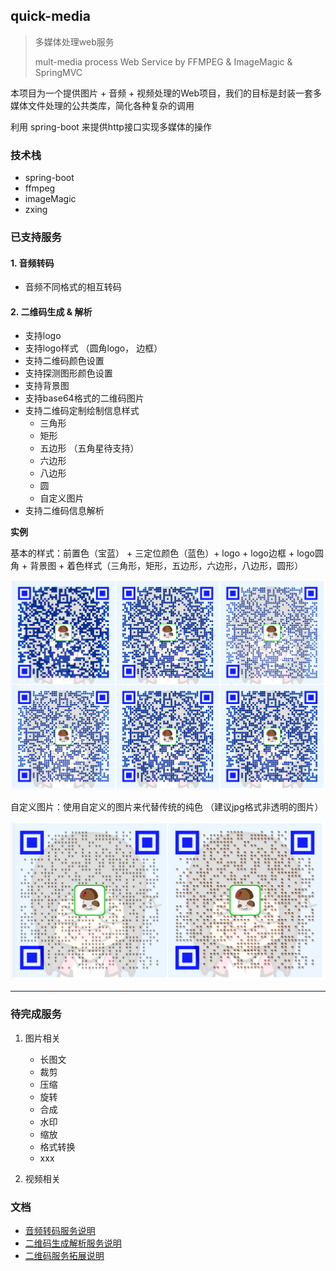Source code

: ## quick-media
> 多媒体处理web服务
>
> mult-media process Web Service by FFMPEG & ImageMagic & SpringMVC
 
本项目为一个提供图片 + 音频 + 视频处理的Web项目，我们的目标是封装一套多媒体文件处理的公共类库，简化各种复杂的调用

利用 spring-boot 来提供http接口实现多媒体的操作


### 技术栈

- spring-boot 
- ffmpeg
- imageMagic
- zxing


### 已支持服务

#### 1. 音频转码
   - 音频不同格式的相互转码

#### 2. 二维码生成 & 解析
   - 支持logo
   - 支持logo样式 （圆角logo， 边框）
   - 支持二维码颜色设置
   - 支持探测图形颜色设置
   - 支持背景图
   - 支持base64格式的二维码图片
   - 支持二维码定制绘制信息样式
     - 三角形
     - 矩形
     - 五边形 （五角星待支持）
     - 六边形
     - 八边形
     - 圆
     - 自定义图片
   - 支持二维码信息解析

**实例**

 基本的样式：前置色（宝蓝） + 三定位颜色（蓝色）+ logo + logo边框 + logo圆角 + 背景图 + 着色样式（三角形，矩形，五边形，六边形，八边形，圆形）
  
  ![styl1](doc/img/qrcode/styleQr1.png)
  
 
 自定义图片：使用自定义的图片来代替传统的纯色 （建议jpg格式非透明的图片）
  
  ![styl2](doc/img/qrcode/styleQr2.png)


---

### 待完成服务

1. 图片相关
    - 长图文
    - 裁剪
    - 压缩
    - 旋转
    - 合成
    - 水印
    - 缩放
    - 格式转换
    - xxx
    
2. 视频相关


### 文档

- [音频转码服务说明](doc/audio.md)
- [二维码生成解析服务说明](doc/qrcode.md)
- [二维码服务拓展说明](doc/qrcodeExtend.md)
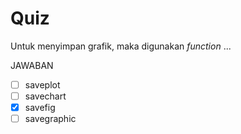 # Quiz

Untuk menyimpan grafik, maka digunakan _function_ ...

JAWABAN
- [ ] saveplot
- [ ] savechart
- [X] savefig
- [ ] savegraphic

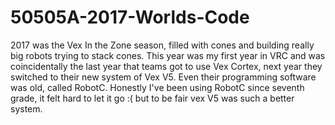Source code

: # 50505A-2017-Worlds-Code
2017 was the Vex In the Zone season, filled with cones and building really big robots trying to stack cones. 
This year was my first year in VRC and was coincidentally the last year that teams got to use Vex Cortex, next year they switched to their new system of Vex V5.
Even their programming software was old, called RobotC. 
Honestly I've been using RobotC since seventh grade, it felt hard to let it go :( but to be fair vex V5 was such a better system.
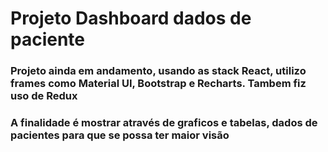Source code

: # Projeto Dashboard dados de paciente

### Projeto ainda em andamento, usando as stack React, utilizo frames como Material UI, Bootstrap e Recharts. Tambem fiz uso de Redux
### A finalidade é mostrar através de graficos e tabelas, dados de pacientes para que se possa ter maior visão  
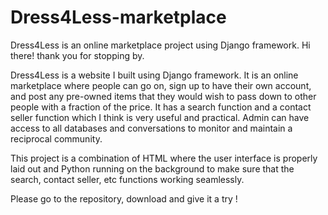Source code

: # Dress4Less-marketplace
Dress4Less is an online marketplace project using Django framework.
Hi there! thank you for stopping by.

Dress4Less is a website I built using Django framework. It is an online marketplace where people can go on, sign up to have their own account, and post any pre-owned items that they would wish to pass down to other people with a fraction of the price. It has a search function and a contact seller function which I think is very useful and practical. Admin can have access to all databases and conversations to monitor and maintain a reciprocal community.

This project is a combination of HTML where the user interface is properly laid out and Python running on the background to make sure that the search, contact seller, etc functions working seamlessly. 

Please go to the repository, download and give it a try !
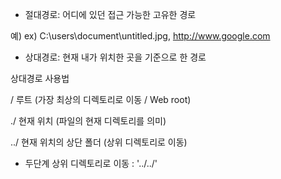 - 절대경로: 어디에 있던 접근 가능한 고유한 경로


예) ex) C:\users\document\untitled.jpg,  http://www.google.com


- 상대경로: 현재 내가 위치한 곳을 기준으로 한 경로

상대경로 사용법

/   루트 (가장 최상의 디렉토리로 이동 / Web root)

./   현재 위치 (파일의 현재 디렉토리를 의미)

../  현재 위치의 상단 폴더 (상위 디렉토리로 이동)

- 두단계 상위 디렉토리로 이동 :
   '../../'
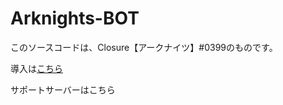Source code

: # Arknights-BOT

このソースコードは、Closure【アークナイツ】#0399のものです。

導入は[こちら](https://discord.com/api/oauth2/authorize?client_id=688553944661754054&permissions=540076096&scope=bot)

サポートサーバーはこちら
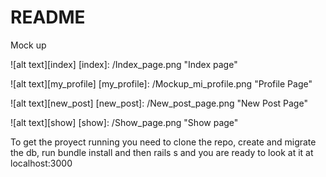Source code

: # README

Mock up

![alt text][index]
[index]: /Index_page.png "Index page"

![alt text][my_profile]
[my_profile]: /Mockup_mi_profile.png "Profile Page"

![alt text][new_post]
[new_post]: /New_post_page.png "New Post Page"

![alt text][show]
[show]: /Show_page.png "Show page"

To get the proyect running you need to clone the repo,
create and migrate the db, run bundle install and then rails s and you are ready to look at it at localhost:3000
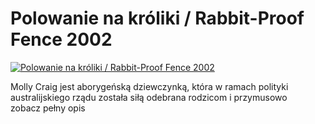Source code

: Polowanie na króliki / Rabbit-Proof Fence 2002 
=============
[![Polowanie na króliki / Rabbit-Proof Fence 2002 ](http://vidos.pl/images/player.gif)](http://vidos.pl/polowanie-na-kroliki-rabbit-proof-fence-2002)

 Molly Craig jest aborygeńską dziewczynką, która w ramach polityki australijskiego rządu została siłą odebrana rodzicom i przymusowo zobacz pełny opis
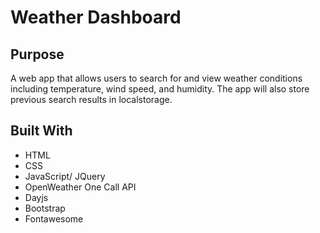 # Weather Dashboard</a>

## Purpose
A web app that allows users to search for and view weather conditions including temperature, wind speed, and humidity.  The app will also store previous search results in localstorage.

## Built With
* HTML 
* CSS 
* JavaScript/ JQuery
* OpenWeather One Call API
* Dayjs
* Bootstrap 
* Fontawesome 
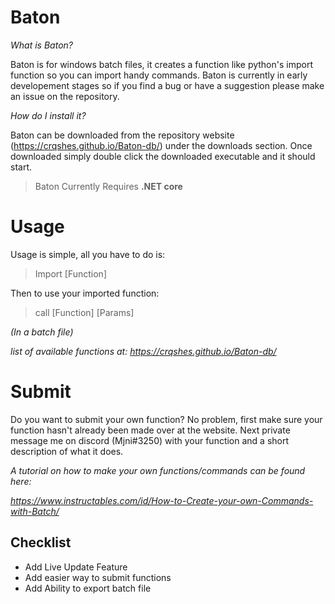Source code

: # Baton

*What is Baton?*

Baton is for windows batch files, it creates a function like python's import
function so you can import handy commands. Baton is currently in early developement
stages so if you find a bug or have a suggestion please make an issue on the repository.

*How do I install it?*

Baton can be downloaded from the repository website (https://crqshes.github.io/Baton-db/)
under the downloads section. Once downloaded simply double click the downloaded executable
and it should start.

> Baton Currently Requires **.NET core**<br>

# Usage

Usage is simple, all you have to do is:
> Import [Function]

Then to use your imported function:

> call [Function] [Params]

*(In a batch file)*

*list of available functions at: https://crqshes.github.io/Baton-db/*

# Submit

Do you want to submit your own function? No problem, first make sure your function
hasn't already been made over at the website. Next private message me on discord (Mjni#3250)
with your function and a short description of what it does.

*A tutorial on how to make your own functions/commands can be found here:*

*https://www.instructables.com/id/How-to-Create-your-own-Commands-with-Batch/*

## Checklist

- Add Live Update Feature
- Add easier way to submit functions
- Add Ability to export batch file

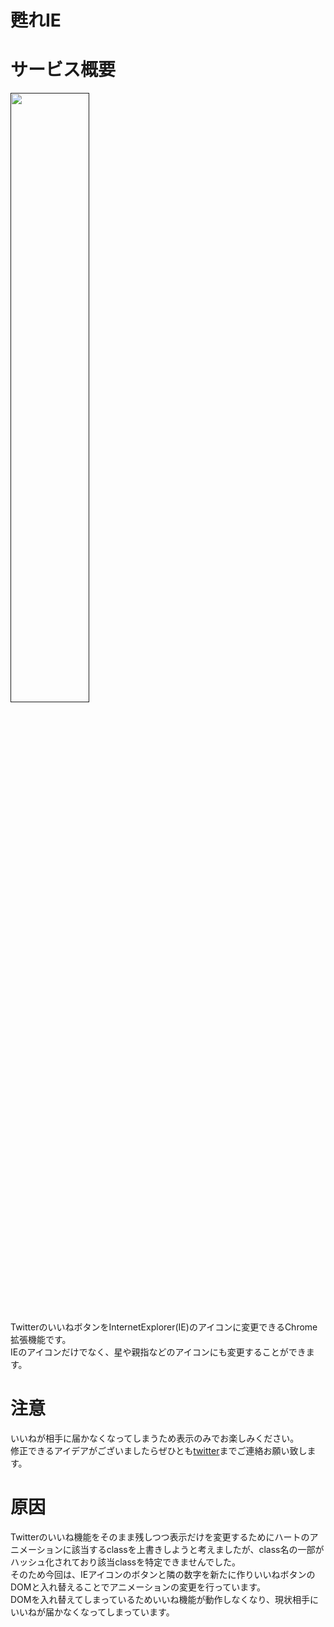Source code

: # 甦れIE



# サービス概要

<a href="">
  <img width="50%" src="https://user-images.githubusercontent.com/72296262/156818524-ff2b1fef-d41e-4334-91f3-ebc5f03364f8.gif" />
</a>


TwitterのいいねボタンをInternetExplorer(IE)のアイコンに変更できるChrome拡張機能です。  
IEのアイコンだけでなく、星や親指などのアイコンにも変更することができます。

# 注意

いいねが相手に届かなくなってしまうため表示のみでお楽しみください。  
修正できるアイデアがございましたらぜひとも[twitter](https://twitter.com/krpk1900_dev)までご連絡お願い致します。

# 原因

Twitterのいいね機能をそのまま残しつつ表示だけを変更するためにハートのアニメーションに該当するclassを上書きしようと考えましたが、class名の一部がハッシュ化されており該当classを特定できませんでした。  
そのため今回は、IEアイコンのボタンと隣の数字を新たに作りいいねボタンのDOMと入れ替えることでアニメーションの変更を行っています。  
DOMを入れ替えてしまっているためいいね機能が動作しなくなり、現状相手にいいねが届かなくなってしまっています。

(WHAT YOU SHOULD DO):
The entries above need to be transcribed word for word, and the pictures stay out.

(TASK RESULT):
Source code

: ## quick-media
> 多媒体处理web服务
>
> mult-media process Web Service by FFMPEG & ImageMagic & SpringMVC
 
本项目为一个提供图片 + 音频 + 视频处理的Web项目，我们的目标是封装一套多媒体文件处理的公共类库，简化各种复杂的调用

利用 spring-boot 来提供http接口实现多媒体的操作


### 技术栈

- spring-boot 
- ffmpeg
- imageMagic
- zxing


### 已支持服务

#### 1. 音频转码
   - 音频不同格式的相互转码

#### 2. 二维码生成 & 解析
   - 支持logo
   - 支持logo样式 （圆角logo， 边框）
   - 支持二维码颜色设置
   - 支持探测图形颜色设置
   - 支持背景图
   - 支持base64格式的二维码图片
   - 支持二维码定制绘制信息样式
     - 三角形
     - 矩形
     - 五边形 （五角星待支持）
     - 六边形
     - 八边形
     - 圆
     - 自定义图片
   - 支持二维码信息解析

**实例**

 基本的样式：前置色（宝蓝） + 三定位颜色（蓝色）+ logo + logo边框 + logo圆角 + 背景图 + 着色样式（三角形，矩形，五边形，六边形，八边形，圆形）
  
  ![styl1](doc/img/qrcode/styleQr1.png)
  
 
 自定义图片：使用自定义的图片来代替传统的纯色 （建议jpg格式非透明的图片）
  
  ![styl2](doc/img/qrcode/styleQr2.png)


---

### 待完成服务

1. 图片相关
    - 长图文
    - 裁剪
    - 压缩
    - 旋转
    - 合成
    - 水印
    - 缩放
    - 格式转换
    - xxx
    
2. 视频相关


### 文档

- [音频转码服务说明](doc/audio.md)
- [二维码生成解析服务说明](doc/qrcode.md)
- [二维码服务拓展说明](doc/qrcodeExtend.md)
 # Quiz

Untuk menyimpan grafik, maka digunakan _function_ ...

JAWABAN
- [ ] saveplot
- [ ] savechart
- [X] savefig
- [ ] savegraphic

Source code

: # 50505A-2017-Worlds-Code
2017 was the Vex In the Zone season, filled with cones and building really big robots trying to stack cones. 
This year was my first year in VRC and was coincidentally the last year that teams got to use Vex Cortex, next year they switched to their new system of Vex V5.
Even their programming software was old, called RobotC. 
Honestly I've been using RobotC since seventh grade, it felt hard to let it go :( but to be fair vex V5 was such a better system.
Source code

: # Projeto Dashboard dados de paciente

### Projeto ainda em andamento, usando as stack React, utilizo frames como Material UI, Bootstrap e Recharts. Tambem fiz uso de Redux
### A finalidade é mostrar através de graficos e tabelas, dados de pacientes para que se possa ter maior visão  
Source code

: # Dress4Less-marketplace
Dress4Less is an online marketplace project using Django framework.
Hi there! thank you for stopping by.

Dress4Less is a website I built using Django framework. It is an online marketplace where people can go on, sign up to have their own account, and post any pre-owned items that they would wish to pass down to other people with a fraction of the price. It has a search function and a contact seller function which I think is very useful and practical. Admin can have access to all databases and conversations to monitor and maintain a reciprocal community.

This project is a combination of HTML where the user interface is properly laid out and Python running on the background to make sure that the search, contact seller, etc functions working seamlessly. 

Please go to the repository, download and give it a try !
 - 절대경로: 어디에 있던 접근 가능한 고유한 경로


예) ex) C:\users\document\untitled.jpg,  http://www.google.com


- 상대경로: 현재 내가 위치한 곳을 기준으로 한 경로

상대경로 사용법

/   루트 (가장 최상의 디렉토리로 이동 / Web root)

./   현재 위치 (파일의 현재 디렉토리를 의미)

../  현재 위치의 상단 폴더 (상위 디렉토리로 이동)

- 두단계 상위 디렉토리로 이동 :
   '../../'
Source code

: # Arknights-BOT

このソースコードは、Closure【アークナイツ】#0399のものです。

導入は[こちら](https://discord.com/api/oauth2/authorize?client_id=688553944661754054&permissions=540076096&scope=bot)

サポートサーバーはこちら
Source code

: # README

Mock up

![alt text][index]
[index]: /Index_page.png "Index page"

![alt text][my_profile]
[my_profile]: /Mockup_mi_profile.png "Profile Page"

![alt text][new_post]
[new_post]: /New_post_page.png "New Post Page"

![alt text][show]
[show]: /Show_page.png "Show page"

To get the proyect running you need to clone the repo,
create and migrate the db, run bundle install and then rails s and you are ready to look at it at localhost:3000
Source code

: Polowanie na króliki / Rabbit-Proof Fence 2002 
=============
[![Polowanie na króliki / Rabbit-Proof Fence 2002 ](http://vidos.pl/images/player.gif)](http://vidos.pl/polowanie-na-kroliki-rabbit-proof-fence-2002)

 Molly Craig jest aborygeńską dziewczynką, która w ramach polityki australijskiego rządu została siłą odebrana rodzicom i przymusowo zobacz pełny opis
 # Weather Dashboard</a>

## Purpose
A web app that allows users to search for and view weather conditions including temperature, wind speed, and humidity.  The app will also store previous search results in localstorage.

## Built With
* HTML 
* CSS 
* JavaScript/ JQuery
* OpenWeather One Call API
* Dayjs
* Bootstrap 
* Fontawesome 
Source code

: # Baton

*What is Baton?*

Baton is for windows batch files, it creates a function like python's import
function so you can import handy commands. Baton is currently in early developement
stages so if you find a bug or have a suggestion please make an issue on the repository.

*How do I install it?*

Baton can be downloaded from the repository website (https://crqshes.github.io/Baton-db/)
under the downloads section. Once downloaded simply double click the downloaded executable
and it should start.

> Baton Currently Requires **.NET core**<br>

# Usage

Usage is simple, all you have to do is:
> Import [Function]

Then to use your imported function:

> call [Function] [Params]

*(In a batch file)*

*list of available functions at: https://crqshes.github.io/Baton-db/*

# Submit

Do you want to submit your own function? No problem, first make sure your function
hasn't already been made over at the website. Next private message me on discord (Mjni#3250)
with your function and a short description of what it does.

*A tutorial on how to make your own functions/commands can be found here:*

*https://www.instructables.com/id/How-to-Create-your-own-Commands-with-Batch/*

## Checklist

- Add Live Update Feature
- Add easier way to submit functions
- Add Ability to export batch file

Source code

: # 甦れIE



# サービス概要

<a href="">
  <img width="50%" src="https://user-images.githubusercontent.com/72296262/156818524-ff2b1fef-d41e-4334-91f3-ebc5f03364f8.gif" />
</a>


TwitterのいいねボタンをInternetExplorer(IE)のアイコンに変更できるChrome拡張機能です。  
IEのアイコンだけでなく、星や親指などのアイコンにも変更することができます。

# 注意

いいねが相手に届かなくなってしまうため表示のみでお楽しみください。  
修正できるアイデアがございましたらぜひとも[twitter](https://twitter.com/krpk1900_dev)までご連絡お願い致します。

# 原因

Twitterのいいね機能をそのまま残しつつ表示だけを変更するためにハートのアニメーションに該当するclassを上書きしようと考えましたが、class名の一部がハッシュ化されており該当classを特定できませんでした。  
そのため今回は、IEアイコンのボタンと隣の数字を新たに作りいいねボタンのDOMと入れ替えることでアニメーションの変更を行っています。  
DOMを入れ替えてしまっているためいいね機能が動作しなくなり、現状相手にいいねが届かなくなってしまっています。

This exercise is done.